Clinical trials registered (NCT03410173, NCT06613542) to date evaluating taurine supplementation in aging or metabolic disorders with secondary cognitive endpoints remain exploratory, and none have yet demonstrated disease-modifying or clinically meaningful cognitive benefits in neurodegenerative populations. Comprehensive supplement reviews similarly conclude that available human data provide limited or inconsistent support for taurine’s direct neuroprotective efficacy, highlighting small sample sizes, short intervention durations, and lack of disease-specific biomarkers as major limitations. Notably, mechanistic human studies report reduced expression of taurine transporters in cells derived from AD patients [116], suggesting altered taurine homeostasis in disease states; however, causal links between taurine signaling dysfunction and neurodegeneration remain unproven. Collectively, these findings indicate that while taurine exhibits robust neuroprotective effects in preclinical models, its translational efficacy in human neurodegenerative disease has yet to be established, underscoring the need for adequately powered, biomarker-driven clinical trials in well-characterized patient populations.

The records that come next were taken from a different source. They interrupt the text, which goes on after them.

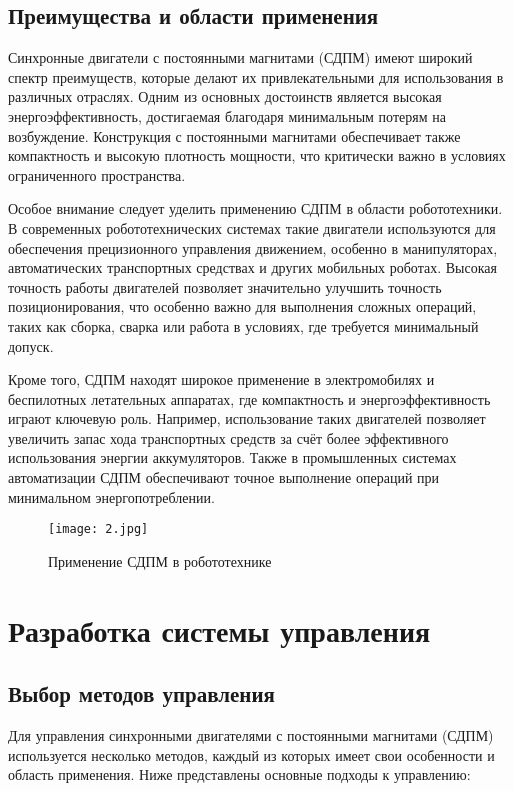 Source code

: \documentclass[a4paper,14pt]{extarticle} %
\begin{document}
\subsection*{Преимущества и области применения}

Синхронные двигатели с постоянными магнитами (СДПМ) имеют широкий спектр преимуществ, которые делают их привлекательными для использования в различных отраслях. Одним из основных достоинств является высокая энергоэффективность, достигаемая благодаря минимальным потерям на возбуждение. Конструкция с постоянными магнитами обеспечивает также компактность и высокую плотность мощности, что критически важно в условиях ограниченного пространства.

Особое внимание следует уделить применению СДПМ в области робототехники. В современных робототехнических системах такие двигатели используются для обеспечения прецизионного управления движением, особенно в манипуляторах, автоматических транспортных средствах и других мобильных роботах. Высокая точность работы двигателей позволяет значительно улучшить точность позиционирования, что особенно важно для выполнения сложных операций, таких как сборка, сварка или работа в условиях, где требуется минимальный допуск.

Кроме того, СДПМ находят широкое применение в электромобилях и беспилотных летательных аппаратах, где компактность и энергоэффективность играют ключевую роль. Например, использование таких двигателей позволяет увеличить запас хода транспортных средств за счёт более эффективного использования энергии аккумуляторов. Также в промышленных системах автоматизации СДПМ обеспечивают точное выполнение операций при минимальном энергопотреблении.

\begin{figure}[h]
    \centering
    \texttt{[image: 2.jpg]}
    \caption{Применение СДПМ в робототехнике}
    \label{fig:mpr}
\end{figure}

\section*{Разработка системы управления}

\subsection*{Выбор методов управления}

Для управления синхронными двигателями с постоянными магнитами (СДПМ) используется несколько методов, каждый из которых имеет свои особенности и область применения. Ниже представлены основные подходы к управлению:
\end{document}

Together, these gaps argue against viewing taurine as a broadly effective, stage-agnostic intervention. Instead, they highlight the need to reposition taurine within a precision neuroprotection framework—one that explicitly defines molecular targets, temporal windows, and network contexts of efficacy. Addressing these unresolved questions will determine whether taurine represents a genuinely transformative strategy for early AD.
6. Conclusions
This review advances the concept that effective AD modification requires early, upstream, and multi-target intervention. By simultaneously modulating oxidative stress, synaptic integrity, mitochondrial function, neuroinflammation, and proteostasis pathways, taurine emerges as a uniquely positioned neuromodulator capable of preserving neuronal network resilience. These properties distinguish taurine from traditional single-target strategies and support its evaluation as a preventive and disease-modifying therapy. However, its therapeutic efficacy is likely to be strongly dependent on disease stage, network context, and the timing of intervention. In early or prodromal stages, taurine’s antioxidant, mitochondrial-stabilizing, and calcium-buffering effects may preserve synaptic integrity and delay network destabilization, whereas in advanced disease, its impact may be more limited due to irreversible neuronal loss and circuit disintegration. In addition, taurine is well tolerated in humans at supplemental doses commonly used in research and practice, with regulatory authorities in several countries designating it as “generally recognized as safe” (GRAS) when used within recommended ranges. While clinical validation is required, taurine’s safety, translational potential, and multi-target mechanisms make it an attractive candidate for early intervention strategies in AD.